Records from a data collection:
- - - - - - -
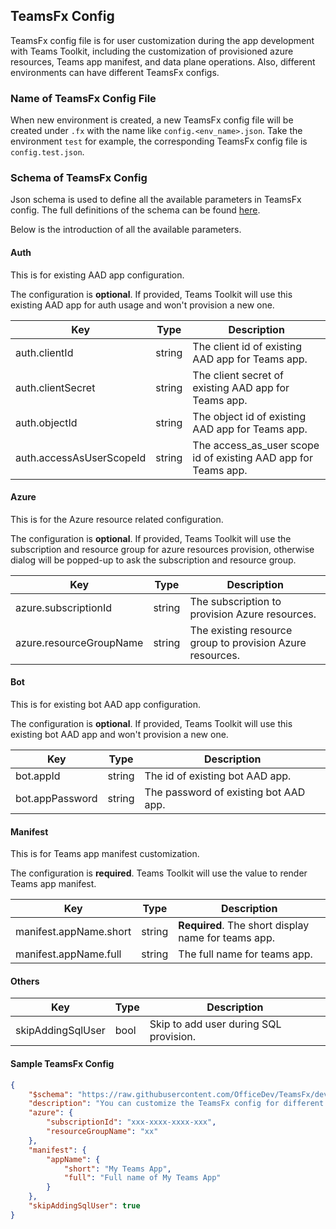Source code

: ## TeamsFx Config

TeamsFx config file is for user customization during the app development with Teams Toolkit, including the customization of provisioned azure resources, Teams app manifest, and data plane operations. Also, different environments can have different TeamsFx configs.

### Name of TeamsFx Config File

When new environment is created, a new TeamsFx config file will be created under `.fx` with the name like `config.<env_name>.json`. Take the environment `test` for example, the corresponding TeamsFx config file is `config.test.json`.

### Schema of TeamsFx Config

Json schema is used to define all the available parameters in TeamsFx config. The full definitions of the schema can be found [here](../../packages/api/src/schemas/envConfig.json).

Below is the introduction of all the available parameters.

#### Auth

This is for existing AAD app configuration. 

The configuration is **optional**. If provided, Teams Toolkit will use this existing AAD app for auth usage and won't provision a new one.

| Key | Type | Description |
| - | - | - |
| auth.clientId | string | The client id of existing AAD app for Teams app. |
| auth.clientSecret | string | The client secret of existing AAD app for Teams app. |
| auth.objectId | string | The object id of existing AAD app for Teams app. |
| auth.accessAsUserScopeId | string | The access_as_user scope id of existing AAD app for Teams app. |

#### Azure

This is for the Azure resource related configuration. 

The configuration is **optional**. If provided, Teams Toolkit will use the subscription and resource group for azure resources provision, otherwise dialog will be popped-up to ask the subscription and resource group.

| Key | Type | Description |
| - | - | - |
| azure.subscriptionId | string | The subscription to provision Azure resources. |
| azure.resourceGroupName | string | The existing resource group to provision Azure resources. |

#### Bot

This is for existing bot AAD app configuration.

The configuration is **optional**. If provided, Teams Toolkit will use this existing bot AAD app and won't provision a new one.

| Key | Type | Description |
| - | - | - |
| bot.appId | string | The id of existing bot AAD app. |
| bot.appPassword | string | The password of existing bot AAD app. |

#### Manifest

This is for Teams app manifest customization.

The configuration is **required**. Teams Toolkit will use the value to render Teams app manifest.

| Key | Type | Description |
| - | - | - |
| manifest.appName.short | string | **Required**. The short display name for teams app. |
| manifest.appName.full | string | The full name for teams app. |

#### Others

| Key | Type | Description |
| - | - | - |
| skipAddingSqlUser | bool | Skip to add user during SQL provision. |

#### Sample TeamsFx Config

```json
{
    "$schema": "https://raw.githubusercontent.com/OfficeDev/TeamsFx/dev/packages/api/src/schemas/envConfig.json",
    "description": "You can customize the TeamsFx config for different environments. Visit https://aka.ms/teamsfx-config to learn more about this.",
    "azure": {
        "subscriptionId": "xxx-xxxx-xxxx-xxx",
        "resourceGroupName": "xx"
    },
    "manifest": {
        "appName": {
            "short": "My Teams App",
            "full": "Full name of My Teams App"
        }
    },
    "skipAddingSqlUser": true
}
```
- - - - - - -
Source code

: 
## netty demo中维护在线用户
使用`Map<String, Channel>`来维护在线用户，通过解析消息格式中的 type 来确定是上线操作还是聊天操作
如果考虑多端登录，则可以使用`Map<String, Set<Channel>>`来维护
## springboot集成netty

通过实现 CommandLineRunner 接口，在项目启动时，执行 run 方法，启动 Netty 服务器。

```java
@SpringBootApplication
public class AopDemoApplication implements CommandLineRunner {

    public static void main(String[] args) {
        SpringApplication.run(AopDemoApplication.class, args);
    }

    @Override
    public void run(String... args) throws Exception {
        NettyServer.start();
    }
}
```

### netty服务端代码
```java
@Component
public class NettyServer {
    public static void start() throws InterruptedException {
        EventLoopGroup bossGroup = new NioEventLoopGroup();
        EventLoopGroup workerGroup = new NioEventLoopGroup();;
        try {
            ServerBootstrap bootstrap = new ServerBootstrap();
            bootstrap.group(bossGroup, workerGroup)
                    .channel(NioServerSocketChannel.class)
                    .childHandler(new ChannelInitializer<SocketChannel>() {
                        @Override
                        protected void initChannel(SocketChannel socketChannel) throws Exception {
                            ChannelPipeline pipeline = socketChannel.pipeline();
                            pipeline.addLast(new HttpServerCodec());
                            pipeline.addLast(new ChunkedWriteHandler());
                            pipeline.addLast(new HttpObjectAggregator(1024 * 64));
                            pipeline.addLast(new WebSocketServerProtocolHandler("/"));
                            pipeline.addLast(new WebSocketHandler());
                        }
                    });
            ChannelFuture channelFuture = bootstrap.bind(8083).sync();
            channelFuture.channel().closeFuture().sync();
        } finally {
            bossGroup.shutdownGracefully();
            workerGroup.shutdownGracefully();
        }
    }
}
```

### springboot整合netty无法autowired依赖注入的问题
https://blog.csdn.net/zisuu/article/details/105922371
- - - - - - -
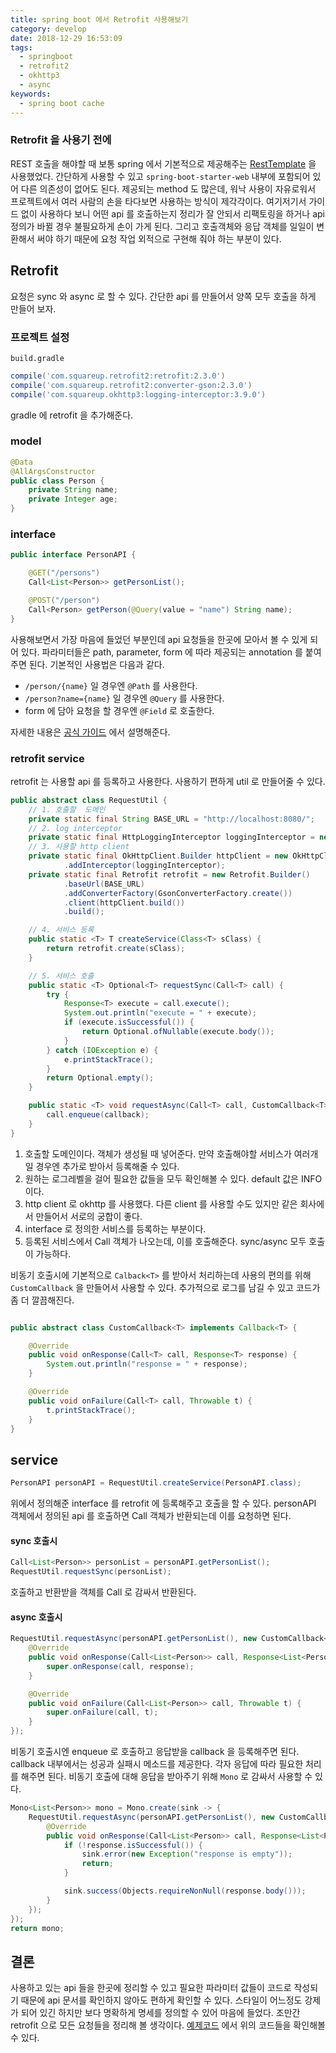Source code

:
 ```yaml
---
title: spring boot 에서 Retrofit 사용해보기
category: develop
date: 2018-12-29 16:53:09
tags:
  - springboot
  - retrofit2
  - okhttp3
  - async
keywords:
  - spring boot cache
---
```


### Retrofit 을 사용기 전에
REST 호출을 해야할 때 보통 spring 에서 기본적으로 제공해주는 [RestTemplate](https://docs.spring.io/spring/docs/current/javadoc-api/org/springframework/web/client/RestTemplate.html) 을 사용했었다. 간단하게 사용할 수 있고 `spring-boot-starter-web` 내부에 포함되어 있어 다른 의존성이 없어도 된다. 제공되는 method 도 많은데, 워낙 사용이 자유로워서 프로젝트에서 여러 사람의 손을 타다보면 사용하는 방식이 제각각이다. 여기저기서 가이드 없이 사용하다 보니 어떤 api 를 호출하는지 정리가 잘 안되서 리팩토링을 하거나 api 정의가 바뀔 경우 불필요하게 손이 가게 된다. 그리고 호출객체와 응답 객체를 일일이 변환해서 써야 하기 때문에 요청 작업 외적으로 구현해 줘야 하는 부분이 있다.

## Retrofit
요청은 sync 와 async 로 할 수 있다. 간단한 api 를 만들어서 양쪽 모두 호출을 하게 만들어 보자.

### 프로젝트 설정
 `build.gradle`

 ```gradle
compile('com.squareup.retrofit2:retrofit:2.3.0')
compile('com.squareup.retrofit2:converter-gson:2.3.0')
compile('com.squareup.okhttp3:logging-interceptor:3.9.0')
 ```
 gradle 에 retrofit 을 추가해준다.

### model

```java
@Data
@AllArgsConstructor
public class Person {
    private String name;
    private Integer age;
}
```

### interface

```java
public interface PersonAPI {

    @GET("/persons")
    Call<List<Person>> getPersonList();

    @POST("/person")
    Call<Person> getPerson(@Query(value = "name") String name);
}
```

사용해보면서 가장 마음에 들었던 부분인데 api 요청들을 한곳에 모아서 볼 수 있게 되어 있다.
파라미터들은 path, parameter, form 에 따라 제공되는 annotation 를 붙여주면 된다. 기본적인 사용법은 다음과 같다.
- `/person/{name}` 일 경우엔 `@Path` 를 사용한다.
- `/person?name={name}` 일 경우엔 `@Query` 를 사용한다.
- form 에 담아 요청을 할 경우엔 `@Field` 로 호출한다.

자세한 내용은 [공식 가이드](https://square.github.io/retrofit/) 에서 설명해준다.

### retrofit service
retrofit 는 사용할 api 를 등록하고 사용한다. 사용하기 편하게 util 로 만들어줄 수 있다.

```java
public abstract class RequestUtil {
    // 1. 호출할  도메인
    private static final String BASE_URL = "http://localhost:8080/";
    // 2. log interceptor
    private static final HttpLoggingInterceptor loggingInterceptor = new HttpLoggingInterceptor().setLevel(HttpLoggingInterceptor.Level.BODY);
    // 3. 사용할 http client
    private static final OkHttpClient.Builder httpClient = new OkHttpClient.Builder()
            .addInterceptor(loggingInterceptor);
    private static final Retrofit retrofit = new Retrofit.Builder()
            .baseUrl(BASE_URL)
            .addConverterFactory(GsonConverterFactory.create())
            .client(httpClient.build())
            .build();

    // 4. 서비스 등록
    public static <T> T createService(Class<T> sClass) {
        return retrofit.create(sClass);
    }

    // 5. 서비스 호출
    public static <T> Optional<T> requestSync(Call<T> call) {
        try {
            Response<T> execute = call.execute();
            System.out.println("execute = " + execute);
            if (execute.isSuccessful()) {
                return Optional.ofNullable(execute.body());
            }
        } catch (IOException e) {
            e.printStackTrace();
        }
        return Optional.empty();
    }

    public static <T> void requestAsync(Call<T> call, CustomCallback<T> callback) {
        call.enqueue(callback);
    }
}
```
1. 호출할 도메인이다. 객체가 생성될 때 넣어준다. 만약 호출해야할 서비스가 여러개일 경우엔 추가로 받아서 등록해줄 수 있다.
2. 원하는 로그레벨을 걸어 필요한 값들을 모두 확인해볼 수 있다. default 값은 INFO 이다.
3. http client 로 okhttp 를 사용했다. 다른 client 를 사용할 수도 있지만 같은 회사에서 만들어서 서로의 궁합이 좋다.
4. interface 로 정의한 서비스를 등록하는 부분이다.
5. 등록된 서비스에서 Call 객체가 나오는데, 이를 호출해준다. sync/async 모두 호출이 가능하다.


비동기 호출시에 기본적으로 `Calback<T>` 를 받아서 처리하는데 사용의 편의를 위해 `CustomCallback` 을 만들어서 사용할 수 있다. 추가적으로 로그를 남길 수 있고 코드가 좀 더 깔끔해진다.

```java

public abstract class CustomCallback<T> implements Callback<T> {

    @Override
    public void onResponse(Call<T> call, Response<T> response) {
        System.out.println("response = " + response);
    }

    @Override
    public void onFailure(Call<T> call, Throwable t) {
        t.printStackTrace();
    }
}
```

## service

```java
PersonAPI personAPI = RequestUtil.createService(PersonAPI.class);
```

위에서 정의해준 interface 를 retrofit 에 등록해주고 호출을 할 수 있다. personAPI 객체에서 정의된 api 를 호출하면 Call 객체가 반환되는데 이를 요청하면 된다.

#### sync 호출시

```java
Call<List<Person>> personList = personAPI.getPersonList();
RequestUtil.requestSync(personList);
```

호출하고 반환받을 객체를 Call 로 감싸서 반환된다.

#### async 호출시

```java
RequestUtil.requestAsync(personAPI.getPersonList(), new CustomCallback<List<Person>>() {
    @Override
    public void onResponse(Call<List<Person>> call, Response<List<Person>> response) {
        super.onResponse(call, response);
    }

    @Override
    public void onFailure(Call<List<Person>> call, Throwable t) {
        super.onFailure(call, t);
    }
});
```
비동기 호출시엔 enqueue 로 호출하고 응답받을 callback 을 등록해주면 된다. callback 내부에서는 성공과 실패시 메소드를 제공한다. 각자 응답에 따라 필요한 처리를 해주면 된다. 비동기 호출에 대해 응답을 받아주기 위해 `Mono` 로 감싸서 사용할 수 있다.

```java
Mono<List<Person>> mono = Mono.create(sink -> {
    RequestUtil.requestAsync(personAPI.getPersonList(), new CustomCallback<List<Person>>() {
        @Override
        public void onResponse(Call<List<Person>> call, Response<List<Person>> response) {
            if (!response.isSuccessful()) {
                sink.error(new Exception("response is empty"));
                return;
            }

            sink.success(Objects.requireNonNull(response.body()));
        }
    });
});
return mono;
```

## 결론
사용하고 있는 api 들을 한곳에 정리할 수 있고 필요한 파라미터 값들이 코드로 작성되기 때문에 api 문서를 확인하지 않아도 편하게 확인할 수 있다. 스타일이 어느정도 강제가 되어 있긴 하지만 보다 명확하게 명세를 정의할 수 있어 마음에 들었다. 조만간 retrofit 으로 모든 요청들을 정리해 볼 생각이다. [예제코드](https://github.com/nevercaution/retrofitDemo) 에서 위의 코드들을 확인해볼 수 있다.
- - - - - - -
What is required: Answer with a number only: how many lines above have the word "사용한다"?

Response to this exercise: 3